Comment l'Europe compte lancer une petite voiture électrique
Lors de son discours sur l'état de l'Union européenne, Ursula von der Leyen, présidente de la Commission européenne, a clairement appelé à la création de petites voitures électriques abordables. Une "E-car" comme le réclament Stellantis et Renault depuis plusieurs mois.
"Nous proposerons de collaborer avec l'industrie sur une nouvelle initiative de petites voitures abordables. Je pense que l'Europe devrait avoir sa propre voiture électrique. E comme écologique : propre, efficace et légère.

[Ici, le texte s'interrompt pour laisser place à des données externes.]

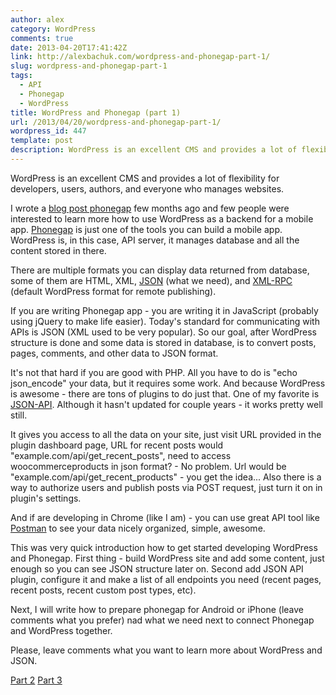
 ```yaml
---
author: alex
category: WordPress
comments: true
date: 2013-04-20T17:41:42Z
link: http://alexbachuk.com/wordpress-and-phonegap-part-1/
slug: wordpress-and-phonegap-part-1
tags:
  - API
  - Phonegap
  - WordPress
title: WordPress and Phonegap (part 1)
url: /2013/04/20/wordpress-and-phonegap-part-1/
wordpress_id: 447
template: post
description: WordPress is an excellent CMS and provides a lot of flexibility for developers, users, authors, and everyone who manages websites.
---
```


WordPress is an excellent CMS and provides a lot of flexibility for developers, users, authors, and everyone who manages websites.

I wrote a [blog post phonegap](http://alexbachuk.com/phonegap-and-mobile-web-apps/) few months ago and few people were interested to learn more how to use WordPress as a backend for a mobile app. [Phonegap](http://phonegap.com/) is just one of the tools you can build a mobile app. WordPress is, in this case, API server, it manages database and all the content stored in there.

There are multiple formats you can display data returned from database, some of them are HTML, XML, [JSON](http://www.json.org/) (what we need), and [XML-RPC](http://codex.wordpress.org/XML-RPC_Support) (default WordPress format for remote publishing).

If you are writing Phonegap app - you are writing it in JavaScript (probably using jQuery to make life easier). Today's standard for communicating with APIs is JSON (XML used to be very popular). So our goal, after WordPress structure is done and some data is stored in database, is to convert posts, pages, comments, and other data to JSON format.

It's not that hard if you are good with PHP. All you have to do is "echo json_encode" your data, but it requires some work. And because WordPress is awesome - there are tons of plugins to do just that. One of my favorite is [JSON-API](http://wordpress.org/extend/plugins/json-api/). Although it hasn't updated for couple years - it works pretty well still.

It gives you access to all the data on your site, just visit URL provided in the plugin dashboard page, URL for recent posts would "example.com/api/get_recent_posts", need to access woocommerceproducts in json format? - No problem. Url would be "example.com/api/get_recent_products" - you get the idea... Also there is a way to authorize users and publish posts via POST request, just turn it on in plugin's settings.

And if are developing in Chrome (like I am) - you can use great API tool like [Postman](https://chrome.google.com/webstore/detail/postman-rest-client/fdmmgilgnpjigdojojpjoooidkmcomcm?hl=en) to see your data nicely organized, simple, awesome.

This was very quick introduction how to get started developing WordPress and Phonegap. First thing - build WordPress site and add some content, just enough so you can see JSON structure later on. Second add JSON API plugin, configure it and make a list of all endpoints you need (recent pages, recent posts, recent custom post types, etc).

Next, I will write how to prepare phonegap for Android or iPhone (leave comments what you prefer) nad what we need next to connect Phonegap and WordPress together.

Please, leave comments what you want to learn more about WordPress and JSON.

[Part 2](http://alexbachuk.com/wordpress-and-phonegap-part2/)
[Part 3](http://alexbachuk.com/wordpress-and-phonegap-part3/)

E comme économique : abordable pour tous. E comme européen : fabriqué ici en Europe, avec des chaînes d'approvisionnement européennes", a-t-elle indiqué dans son discours devant les parlementaires européens.
Il serait temps. Surtout, il s'agit d'une demande très forte de la part des constructeurs, Renault et Stellantis en tête. "Il y a trop de règles conçues pour des voitures plus grosses et plus chères, ce qui ne nous permet pas de faire des petites voitures dans des conditions acceptables de rentabilité. Ce n’est pas possible de traiter une voiture de 3,80 mètres comme une voiture de 5,5 mètres !", soulignaient-ils.
Disparition des petites voitures
Un constat amer. Car en l’espace de vingt ans, les "petites voitures", autrefois pilier de l’industrie européenne, ont presque disparu. Les Renault Twingo, Peugeot 106 ou Fiat Panda incarnaient une mobilité simple, abordable et populaire, mais aujourd’hui, ces modèles n’ont plus d’équivalents : le prix moyen des citadines a doublé, le marché s’est contracté de 30 % depuis 2019 et les ménages se replient sur l’occasion. "L’automobile devient inaccessible pour une partie croissante de la population", a évoqué Jean-Philippe Imparato, président de Stellantis Europe lors de l'IAA de Munich.
L’électrification accélérée, si elle répond aux impératifs climatiques, a produit des voitures massives et chères : 1 880 kg en moyenne pour les modèles électriques vendus en Europe. Elles nécessitent de grandes batteries, augmentant les coûts de production et la dépendance aux métaux importés. Or, la majorité des trajets quotidiens ne justifie pas une telle débauche technologique.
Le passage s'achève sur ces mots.